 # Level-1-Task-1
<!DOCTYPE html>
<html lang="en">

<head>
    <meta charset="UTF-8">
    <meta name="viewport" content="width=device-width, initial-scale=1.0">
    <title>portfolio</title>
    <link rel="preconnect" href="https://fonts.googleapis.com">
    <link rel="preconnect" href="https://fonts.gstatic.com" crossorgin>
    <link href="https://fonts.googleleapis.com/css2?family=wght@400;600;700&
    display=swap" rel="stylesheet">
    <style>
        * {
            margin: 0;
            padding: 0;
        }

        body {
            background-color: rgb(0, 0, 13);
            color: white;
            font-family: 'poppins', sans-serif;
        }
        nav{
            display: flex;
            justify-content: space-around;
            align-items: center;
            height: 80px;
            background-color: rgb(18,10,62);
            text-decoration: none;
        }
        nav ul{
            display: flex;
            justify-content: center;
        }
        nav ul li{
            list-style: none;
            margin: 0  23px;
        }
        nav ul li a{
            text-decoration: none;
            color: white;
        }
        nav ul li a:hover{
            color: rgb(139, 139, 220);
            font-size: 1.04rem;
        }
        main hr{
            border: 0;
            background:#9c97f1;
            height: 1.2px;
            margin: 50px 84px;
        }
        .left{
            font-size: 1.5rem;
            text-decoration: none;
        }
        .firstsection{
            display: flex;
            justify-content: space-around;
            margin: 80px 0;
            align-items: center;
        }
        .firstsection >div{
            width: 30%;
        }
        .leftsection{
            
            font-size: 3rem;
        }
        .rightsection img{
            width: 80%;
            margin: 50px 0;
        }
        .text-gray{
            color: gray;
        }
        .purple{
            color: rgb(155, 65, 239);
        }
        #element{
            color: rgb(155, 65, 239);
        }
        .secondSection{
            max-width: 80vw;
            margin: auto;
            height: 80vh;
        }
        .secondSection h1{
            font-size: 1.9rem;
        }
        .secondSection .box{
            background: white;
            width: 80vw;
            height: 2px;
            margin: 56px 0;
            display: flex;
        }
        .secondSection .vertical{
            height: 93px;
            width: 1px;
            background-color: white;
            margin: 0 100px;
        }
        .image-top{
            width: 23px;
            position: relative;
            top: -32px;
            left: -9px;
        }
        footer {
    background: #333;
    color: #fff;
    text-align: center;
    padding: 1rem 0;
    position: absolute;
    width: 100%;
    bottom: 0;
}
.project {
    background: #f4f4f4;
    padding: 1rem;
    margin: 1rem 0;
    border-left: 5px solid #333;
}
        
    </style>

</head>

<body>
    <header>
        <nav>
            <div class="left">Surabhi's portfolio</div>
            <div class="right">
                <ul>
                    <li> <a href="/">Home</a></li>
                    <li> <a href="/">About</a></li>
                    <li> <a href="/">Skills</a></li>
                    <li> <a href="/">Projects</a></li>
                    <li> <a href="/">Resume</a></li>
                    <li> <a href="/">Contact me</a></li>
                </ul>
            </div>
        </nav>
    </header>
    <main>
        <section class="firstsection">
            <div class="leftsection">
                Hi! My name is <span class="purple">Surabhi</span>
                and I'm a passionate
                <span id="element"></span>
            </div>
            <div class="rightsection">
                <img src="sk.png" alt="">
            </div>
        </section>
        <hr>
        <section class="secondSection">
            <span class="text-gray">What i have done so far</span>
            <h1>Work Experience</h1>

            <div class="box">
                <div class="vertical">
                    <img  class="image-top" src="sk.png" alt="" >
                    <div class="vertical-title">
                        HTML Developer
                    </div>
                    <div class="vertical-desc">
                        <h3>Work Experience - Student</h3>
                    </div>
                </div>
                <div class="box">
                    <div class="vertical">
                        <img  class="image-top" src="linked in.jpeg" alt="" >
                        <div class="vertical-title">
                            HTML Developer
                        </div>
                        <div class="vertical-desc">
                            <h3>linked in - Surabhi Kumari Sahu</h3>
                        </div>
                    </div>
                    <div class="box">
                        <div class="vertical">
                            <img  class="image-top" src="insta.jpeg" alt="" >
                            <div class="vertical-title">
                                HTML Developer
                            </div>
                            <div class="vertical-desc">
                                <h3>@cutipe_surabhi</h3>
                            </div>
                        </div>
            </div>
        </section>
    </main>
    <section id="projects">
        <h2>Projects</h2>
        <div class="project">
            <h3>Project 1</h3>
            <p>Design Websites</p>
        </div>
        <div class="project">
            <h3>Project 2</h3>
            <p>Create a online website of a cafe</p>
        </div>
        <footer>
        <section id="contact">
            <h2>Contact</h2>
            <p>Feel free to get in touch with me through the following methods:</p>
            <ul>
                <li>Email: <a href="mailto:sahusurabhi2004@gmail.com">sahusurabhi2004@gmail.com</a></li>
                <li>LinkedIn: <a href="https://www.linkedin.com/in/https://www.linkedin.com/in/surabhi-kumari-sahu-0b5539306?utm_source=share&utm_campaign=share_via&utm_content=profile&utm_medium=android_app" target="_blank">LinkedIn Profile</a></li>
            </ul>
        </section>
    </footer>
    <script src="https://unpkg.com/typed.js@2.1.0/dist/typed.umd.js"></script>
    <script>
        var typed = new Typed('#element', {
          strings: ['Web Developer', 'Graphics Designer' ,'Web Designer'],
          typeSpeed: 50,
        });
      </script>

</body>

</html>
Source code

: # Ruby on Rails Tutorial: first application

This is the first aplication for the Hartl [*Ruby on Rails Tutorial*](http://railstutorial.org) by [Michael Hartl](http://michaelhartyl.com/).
────────
» **Goal of the exercise**:
For every line of the data above that contains "position", copy that line.

» **Solution to the problem**:
            position: relative;
    position: absolute;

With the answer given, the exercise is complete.